The axiom of choice says that the product of infinitely many non-empty sets is empty. This is needed only when you might have a different and non-computable set of choices to make at each step.
Where we are applying the axiom of choice here is: the voting scheme is just a rephrasing of an "Ultrafilter on the power set of a set": https://en.wikipedia.org/wiki/Ultrafilter#Ultrafilter_on_the... This is implied by the axiom of choice in a way that requires some working out (and is sketched in wikipedia). But you can roughly see how the axiom of choice comes about if you start trying to construct a voting scheme (the following is just intuition):
1) We know the result if the number of "Nays" or "Yays" is finite.
2) Pick any set of "Yays" so the number of "Nays" and "Yays" is both infinite.

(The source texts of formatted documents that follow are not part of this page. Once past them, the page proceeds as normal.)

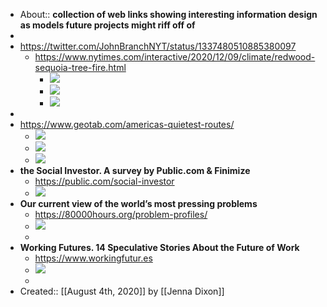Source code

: - About:: __collection of web links showing interesting information design as models future projects might riff off of__
- 
- https://twitter.com/JohnBranchNYT/status/1337480510885380097
    - https://www.nytimes.com/interactive/2020/12/09/climate/redwood-sequoia-tree-fire.html
        - ![](https://firebasestorage.googleapis.com/v0/b/firescript-577a2.appspot.com/o/imgs%2Fapp%2FArtOfGig%2FXwhFm2013j.png?alt=media&token=7330836b-d8a3-4410-a716-24ebb895d1ba)
        - ![](https://firebasestorage.googleapis.com/v0/b/firescript-577a2.appspot.com/o/imgs%2Fapp%2FArtOfGig%2FmR7EB8SYIX.png?alt=media&token=79f2a2ce-d399-4e14-83dc-1961df828b03)
        - ![](https://firebasestorage.googleapis.com/v0/b/firescript-577a2.appspot.com/o/imgs%2Fapp%2FArtOfGig%2F-65P8DHbc1.png?alt=media&token=c9454b2d-6205-4f4f-a6fe-7d8c53624366)
- 
- https://www.geotab.com/americas-quietest-routes/
    - ![](https://firebasestorage.googleapis.com/v0/b/firescript-577a2.appspot.com/o/imgs%2Fapp%2FArtOfGig%2F-P7tsBvD9G.png?alt=media&token=97e5e2e7-fd66-4615-828f-ac6d755cf435)
    - ![](https://firebasestorage.googleapis.com/v0/b/firescript-577a2.appspot.com/o/imgs%2Fapp%2FArtOfGig%2FI0LRdMyOzV.png?alt=media&token=31c5e2d4-ea54-4cac-ba0a-ce518d23e00a)
    - ![](https://firebasestorage.googleapis.com/v0/b/firescript-577a2.appspot.com/o/imgs%2Fapp%2FArtOfGig%2Fo1rOIMGmKa.png?alt=media&token=8c228ddd-fb6e-408e-876e-c9894c905bc9)
- __the Social Investor. A survey by Public.com & Finimize__
    - https://public.com/social-investor
    - ![](https://firebasestorage.googleapis.com/v0/b/firescript-577a2.appspot.com/o/imgs%2Fapp%2FArtOfGig%2Fs-bRTyg2dv.png?alt=media&token=a187c289-8fda-40ad-b6e8-236873736cf4)
- __Our current view of the world’s most pressing problems__
    - https://80000hours.org/problem-profiles/
    - ![](https://firebasestorage.googleapis.com/v0/b/firescript-577a2.appspot.com/o/imgs%2Fapp%2FArtOfGig%2FLGH2M3n8Ad.png?alt=media&token=1a232041-37ae-432c-b723-bd3ba78c2d75)
    - 
- __Working Futures. 14 Speculative Stories About the Future of Work__
    - https://www.workingfutur.es
    - ![](https://firebasestorage.googleapis.com/v0/b/firescript-577a2.appspot.com/o/imgs%2Fapp%2FArtOfGig%2F1dgVllzZEx.png?alt=media&token=6519e5e7-076c-4fc1-99d3-caec3b2cb3b2)
    - 
- Created:: [[August 4th, 2020]] by [[Jenna Dixon]]
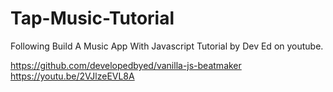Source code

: # Tap-Music-Tutorial
Following Build A Music App With Javascript Tutorial by Dev Ed on youtube.

https://github.com/developedbyed/vanilla-js-beatmaker
https://youtu.be/2VJlzeEVL8A
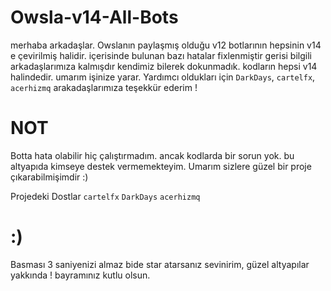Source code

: # Owsla-v14-All-Bots

merhaba arkadaşlar. Owslanın paylaşmış olduğu v12 botlarının hepsinin v14 e çevirilmiş halidir. içerisinde bulunan bazı hatalar fixlenmiştir gerisi bilgili arkadaşlarımıza kalmışdır kendimiz bilerek dokunmadık. kodların hepsi v14 halindedir. umarım işinize yarar. Yardımcı oldukları için `DarkDays`, `cartelfx`, `acerhizmq` arakadaşlarımıza teşekkür ederim !

# NOT 
Botta hata olabilir hiç çalıştırmadım. ancak kodlarda bir sorun yok. bu altyapıda kimseye destek vermemekteyim. Umarım sizlere güzel bir proje çıkarabilmişimdir :)

Projedeki Dostlar `cartelfx` `DarkDays` `acerhizmq`

# :)

Basması 3 saniyenizi almaz bide star atarsanız sevinirim, güzel altyapılar yakkında ! bayramınız kutlu olsun.
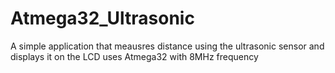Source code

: # Atmega32_Ultrasonic

A simple application that meausres distance using the ultrasonic sensor and displays it on the LCD
uses Atmega32 with 8MHz frequency
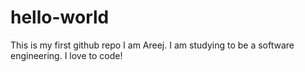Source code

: # hello-world
This is my first github repo
I am Areej. I am studying to be a software engineering. I love to code!
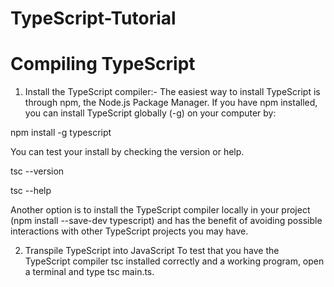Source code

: # TypeScript-Tutorial
# Compiling TypeScript
1. Install the TypeScript compiler:- The easiest way to install TypeScript is through npm, the Node.js Package Manager. If you have npm installed, you can install TypeScript globally (-g) on your computer by:

npm install -g typescript

You can test your install by checking the version or help.

tsc --version

tsc --help

Another option is to install the TypeScript compiler locally in your project (npm install --save-dev typescript) and has the benefit of avoiding possible interactions with other TypeScript projects you may have.

2. Transpile TypeScript into JavaScript
To test that you have the TypeScript compiler tsc installed correctly and a working program, open a terminal and type tsc main.ts.
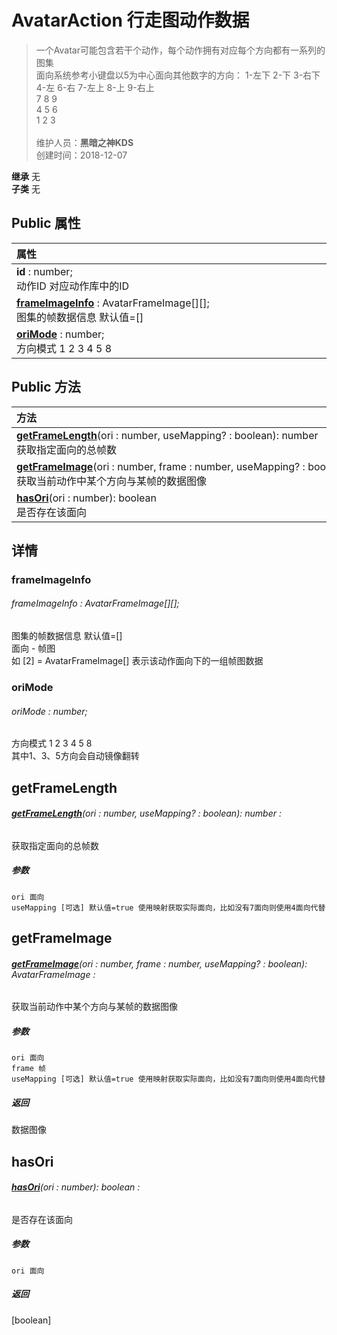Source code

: # AvatarAction 行走图动作数据
>一个Avatar可能包含若干个动作，每个动作拥有对应每个方向都有一系列的图集<br>面向系统参考小键盘以5为中心面向其他数字的方向： 1-左下 2-下 3-右下 4-左 6-右 7-左上 8-上 9-右上<br>7 8 9<br>4 5 6<br>1 2 3<br><br>
>维护人员：**黑暗之神KDS**  
>创建时间：2018-12-07

**继承**  无<br>
**子类**  无<br>
## **Public 属性**
| <div style="width:1000px;text-align:left">属性</div>                                        |
| ------------------------------------------------------------------------------------------- |
| **id** : number;<br>动作ID 对应动作库中的ID                                                 |
| **[frameImageInfo](#frameimageinfo)** : AvatarFrameImage[][];<br>图集的帧数据信息 默认值=[] |
| **[oriMode](#orimode)** : number;<br>方向模式 1 2 3 4 5 8                                   |

## Public 方法
| <div style="width:1000px;text-align:left" >方法</div>                                                                                                  |
| ------------------------------------------------------------------------------------------------------------------------------------------------------ |
| **[getFrameLength](#getframelength)**(ori : number,  useMapping? : boolean): number<br>获取指定面向的总帧数                                            |
| **[getFrameImage](#getframeimage)**(ori : number,  frame : number,  useMapping? : boolean): AvatarFrameImage<br>获取当前动作中某个方向与某帧的数据图像 |
| **[hasOri](#hasori)**(ori : number): boolean<br>是否存在该面向                                                                                         |

## 详情

### frameImageInfo
###### frameImageInfo : AvatarFrameImage[][];
图集的帧数据信息 默认值=[]<br>
面向 - 帧图<br>
如 [2] = AvatarFrameImage[] 表示该动作面向下的一组帧图数据
### oriMode
###### oriMode : number;
方向模式 1 2 3 4 5 8<br>
其中1、3、5方向会自动镜像翻转


## getFrameLength
###### **[getFrameLength](#getframelength)**(ori : number,  useMapping? : boolean): number :
获取指定面向的总帧数
##### 参数
	ori 面向
	useMapping [可选] 默认值=true 使用映射获取实际面向，比如没有7面向则使用4面向代替



## getFrameImage
###### **[getFrameImage](#getframeimage)**(ori : number,  frame : number,  useMapping? : boolean): AvatarFrameImage :
获取当前动作中某个方向与某帧的数据图像
##### 参数
	ori 面向
	frame 帧
	useMapping [可选] 默认值=true 使用映射获取实际面向，比如没有7面向则使用4面向代替

##### 返回
数据图像

## hasOri
###### **[hasOri](#hasori)**(ori : number): boolean :
是否存在该面向
##### 参数
	ori 面向

##### 返回
[boolean]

Declare this set (arbitrarily) as a victory for either "Nay" or "Yay"
3) The set in (2) implies that a bunch of other sets are either Nay or Yay by the axioms in the article (e.g. flipping all votes flips the outcome, etc)
4) While there are sets we haven't decided on, repeat steps (2) and (3).
Of course (4) is the whole tricky part, since you have to describe with this "looping forever" means rigorously... but you can see how the idea of "making infinitely distinct choices" comes up.
bmacho|3 years ago
You mean non-empty.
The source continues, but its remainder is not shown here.